* **Task requirements**
In the entries that follow, how many lines include the string "belajarbareng"? The answer is the number only.

---------- Input material ----------

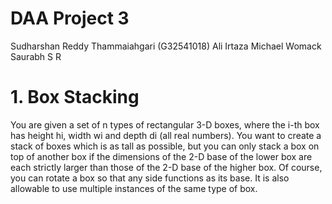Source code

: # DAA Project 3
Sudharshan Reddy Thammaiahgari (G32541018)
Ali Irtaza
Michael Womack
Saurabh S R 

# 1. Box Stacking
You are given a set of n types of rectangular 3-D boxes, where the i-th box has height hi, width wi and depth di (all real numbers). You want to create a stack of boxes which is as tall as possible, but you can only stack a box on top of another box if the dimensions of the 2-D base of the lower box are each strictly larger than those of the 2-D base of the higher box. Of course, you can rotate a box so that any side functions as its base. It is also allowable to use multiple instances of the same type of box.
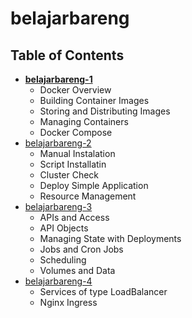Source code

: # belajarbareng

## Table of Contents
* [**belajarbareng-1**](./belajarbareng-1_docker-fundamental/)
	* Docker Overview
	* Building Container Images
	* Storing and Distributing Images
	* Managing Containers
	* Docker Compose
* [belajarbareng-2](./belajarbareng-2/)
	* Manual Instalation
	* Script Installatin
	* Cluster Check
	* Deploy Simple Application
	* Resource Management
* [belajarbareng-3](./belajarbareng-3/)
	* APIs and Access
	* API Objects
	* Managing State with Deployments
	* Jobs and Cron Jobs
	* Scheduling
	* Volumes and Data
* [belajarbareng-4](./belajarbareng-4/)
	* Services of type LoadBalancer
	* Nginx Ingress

----------

* **Finished task**
5